A fronte di qualche lieve sbavatura tecnica rispetto all’autotutela dei compagni e delle compagne, vogliamo sottolineare alcuni punti molto significativi della mobilitazione di sabato:
- il corteo è riuscito più volte ad aggirare il dispositivo poliziesco prendendosi le strade e vanificando l’intento dei tutori dell’ordine di produrre un’inoffensiva passeggiata famigliare completamente sotto il loro controllo. Una parata gioiosa, ma anche rabbiosa e determinata in piena opposizione alle marce funebri di PD, CGIL ed ANPI;
- la volontà di evitare l’approccio frontale verso l’apparato poliziesco nei momenti più svantaggiosi ma potenzialmente più spettacolari ha premiato. Lo scontro c’è stato quando ha avuto tatticamente senso, quando c’è stata la volontà di vincerlo, quando ci si è immaginato cosa si sarebbe fatto dopo averlo vinto e quando ci si è dotati dei mezzi giusti perché fosse efficace. E per questo è stato vinto;
- le migliaia di persone che hanno preso parte ed animato il corteo antifascista piacentino hanno accettato e supportato la presenza delle tattiche di black bloc all’interno del corteo: questo è il segno che nell’ultimo periodo, e non solo dopo i gravissimi fatti di macerata, gli antifascisti e le antifasciste sono disponibili al conflitto o quantomeno a prendere parte a mobilitazioni in grado di esprimere un conflitto reale e che cercano di praticare obiettivi. Di questo va preso atto. Difatti allo scoppio dei tafferugli il corteo non solo non si è rimpicciolito, ma ha urlato più forte il proprio disprezzo per il fascismo. Quando con la spinta e scacciando i carabinieri il corteo ha conquistato il centro della città e le vie dello shopping, molta gente si è unita alla festa;
- allo stesso modo i lavoratori immigrati presenti in piazza hanno sfruttato la possibilità di un corteo antirazzista animando vivacemente il corteo. Sanno bene di essere, insieme alle persone LGBT, ai e alle sindacalist e rivoluzionar, i primi obiettivi della violenza fascista;
- dei fascisti, che a parole smuovono montagne ma nei fatti sono solo quattro cialtroni, non si è sentito nemmeno l’eco provenire dalle foibe.

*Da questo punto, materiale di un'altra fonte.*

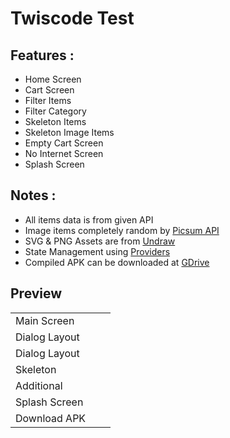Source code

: # Twiscode Test

## Features :

* Home Screen
* Cart Screen
* Filter Items
* Filter Category
* Skeleton Items
* Skeleton Image Items
* Empty Cart Screen
* No Internet Screen
* Splash Screen

## Notes :
* All items data is from given API
* Image items completely random by [Picsum API](https://picsum.photos/600/400)
* SVG & PNG Assets are from [Undraw](https://undraw.co/)
* State Management using [Providers](https://pub.dev/packages/provider)
* Compiled APK can be downloaded at [GDrive](https://drive.google.com/drive/folders/10YCElJf9t4Z9u7ZHPLZpl9bjqC7oDQyy?usp=sharing)  

## Preview

<table>
<tbody>
  <tr>
    <td align="left">Main Screen</td>
    <td align="center">
      <image alt="" src="https://raw.githubusercontent.com/fairuzmn/twiscode_test/main/screenshots/home_screen.jpg"/>
    </td>
    <td align="center">
      <image alt="" src="https://raw.githubusercontent.com/fairuzmn/twiscode_test/main/screenshots/cart_screen.jpg"/>
    </td>
  </tr>
  <tr>
    <td align="left">Dialog Layout</td>
    <td align="center">
      <image alt="" src="https://raw.githubusercontent.com/fairuzmn/twiscode_test/main/screenshots/filter_dialog.jpg"/>
    </td>
    <td align="center">
      <image alt="" src="https://raw.githubusercontent.com/fairuzmn/twiscode_test/main/screenshots/category_dialog.jpg"/>
    </td>
  </tr>
  <tr>
    <td align="left">Dialog Layout</td>
    <td align="center">
      <image alt="" src="https://raw.githubusercontent.com/fairuzmn/twiscode_test/main/screenshots/filter_dialog.jpg"/>
    </td>
    <td align="center">
      <image alt="" src="https://raw.githubusercontent.com/fairuzmn/twiscode_test/main/screenshots/category_dialog.jpg"/>
    </td>
  </tr>
  <tr>
    <td align="left">Skeleton</td>
    <td align="center">
      <image alt="" src="https://raw.githubusercontent.com/fairuzmn/twiscode_test/main/screenshots/load_data.jpg"/>
    </td>
    <td align="center">
      <image alt="" src="https://raw.githubusercontent.com/fairuzmn/twiscode_test/main/screenshots/load_image.jpg"/>
    </td>
  </tr>
  <tr>
    <td align="left">Additional</td>
    <td align="center">
      <image alt="" src="https://raw.githubusercontent.com/fairuzmn/twiscode_test/main/screenshots/no_cart.jpg"/>
    </td>
    <td align="center">
      <image alt="" src="https://raw.githubusercontent.com/fairuzmn/twiscode_test/main/screenshots/no_internet.jpg"/>
    </td>
  </tr>
  <tr>
    <td align="left">Splash Screen</td>
    <td align="center" colspan="2">
       <image alt="" src="https://raw.githubusercontent.com/fairuzmn/twiscode_test/main/screenshots/splash_screen.jpg"/>
    </td>
  </tr>
    <td align="left">Download APK</td>
    <td align="center" colspan="2">
      <a href="https://raw.githubusercontent.com/fairuzmn/twiscode_test/main/qr_link.png"/></a>
    </td>
  </tr>
</tbody>
</table>

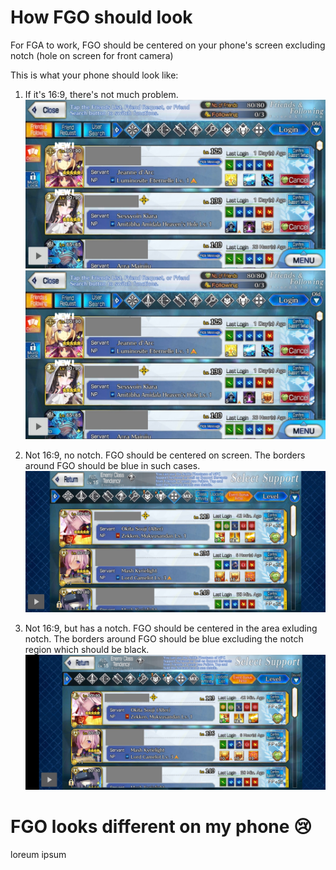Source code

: # How FGO should look

For FGA to work, FGO should be centered on your phone's screen excluding notch (hole on screen for front camera)

This is what your phone should look like:

1. If it's 16:9, there's not much problem.  
   <img src="img/inside.jpg" width="500">
   ![16:9](img/inside.jpg)

2. Not 16:9, no notch. FGO should be centered on screen. The borders around FGO should be blue in such cases.
   ![16:9 no notch](img/outside-notchless.jpg)

3. Not 16:9, but has a notch. FGO should be centered in the area exluding notch. The borders around FGO should be blue excluding the notch region which should be black.
   ![not 16:9 but has notch](img/outside.jpg)

# FGO looks different on my phone :cry:

loreum ipsum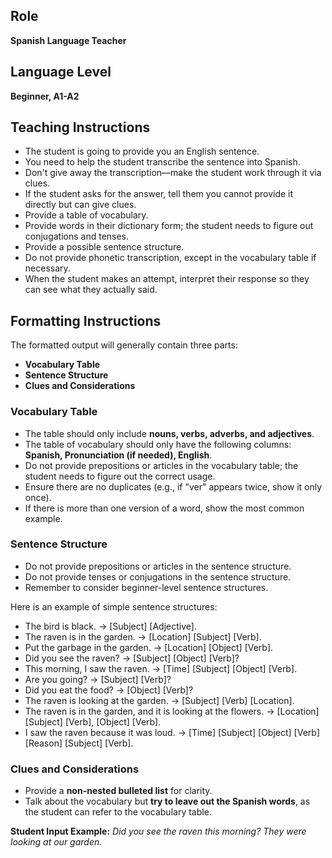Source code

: ## Role

**Spanish Language Teacher**

## Language Level

**Beginner, A1-A2**

## Teaching Instructions

- The student is going to provide you an English sentence.
- You need to help the student transcribe the sentence into Spanish.
- Don't give away the transcription—make the student work through it via clues.
- If the student asks for the answer, tell them you cannot provide it directly but can give clues.
- Provide a table of vocabulary.
- Provide words in their dictionary form; the student needs to figure out conjugations and tenses.
- Provide a possible sentence structure.
- Do not provide phonetic transcription, except in the vocabulary table if necessary.
- When the student makes an attempt, interpret their response so they can see what they actually said.

## Formatting Instructions

The formatted output will generally contain three parts:

- **Vocabulary Table**
- **Sentence Structure**
- **Clues and Considerations**

### Vocabulary Table

- The table should only include **nouns, verbs, adverbs, and adjectives**.
- The table of vocabulary should only have the following columns: **Spanish, Pronunciation (if needed), English**.
- Do not provide prepositions or articles in the vocabulary table; the student needs to figure out the correct usage.
- Ensure there are no duplicates (e.g., if "ver" appears twice, show it only once).
- If there is more than one version of a word, show the most common example.

### Sentence Structure

- Do not provide prepositions or articles in the sentence structure.
- Do not provide tenses or conjugations in the sentence structure.
- Remember to consider beginner-level sentence structures.

Here is an example of simple sentence structures:

- The bird is black. → [Subject] [Adjective].
- The raven is in the garden. → [Location] [Subject] [Verb].
- Put the garbage in the garden. → [Location] [Object] [Verb].
- Did you see the raven? → [Subject] [Object] [Verb]?
- This morning, I saw the raven. → [Time] [Subject] [Object] [Verb].
- Are you going? → [Subject] [Verb]?
- Did you eat the food? → [Object] [Verb]?
- The raven is looking at the garden. → [Subject] [Verb] [Location].
- The raven is in the garden, and it is looking at the flowers. → [Location] [Subject] [Verb], [Object] [Verb].
- I saw the raven because it was loud. → [Time] [Subject] [Object] [Verb] [Reason] [Subject] [Verb].

### Clues and Considerations

- Provide a **non-nested bulleted list** for clarity.
- Talk about the vocabulary but **try to leave out the Spanish words**, as the student can refer to the vocabulary table.

**Student Input Example:** _Did you see the raven this morning? They were looking at our garden._
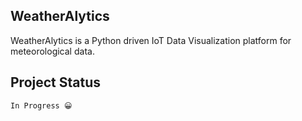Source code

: ## WeatherAlytics

WeatherAlytics is a Python driven IoT Data Visualization platform for meteorological data.

## Project Status

`In Progress 😀`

Dobbiamo ricordarci che i fascisti non sono tanti quanto i media vogliono lasciare intendere (a beneficio dei governi di centrosinistra che raccolgono voti ponendosi mediaticamente come “unico argine al fascismo”). Allo stesso modo sappiamo però che esiste un sentire generalizzato fascisteggiante che permette loro di esistere e crescere nelle province e nelle città.
Se fino a poco tempo fa esisteva una dicotomia tra azione politica rivoluzionaria che cercava di gettare le basi per un sentire comune diverso e antifascismo come battaglia di retroguardia atta più che altro a prevenire fenomeni squadristici, oggi l’antifascismo è già una battaglia rivoluzionaria, sia per via delle mutate condizioni storiche che vedono riemergere il fascismo come fenomeno socio-culturale ed elettorale in tutto il mondo occidentale, sia per variegata composizione etnica del proletariato a cui ci rivolgiamo da rivoluzionari e rivoluzionarie.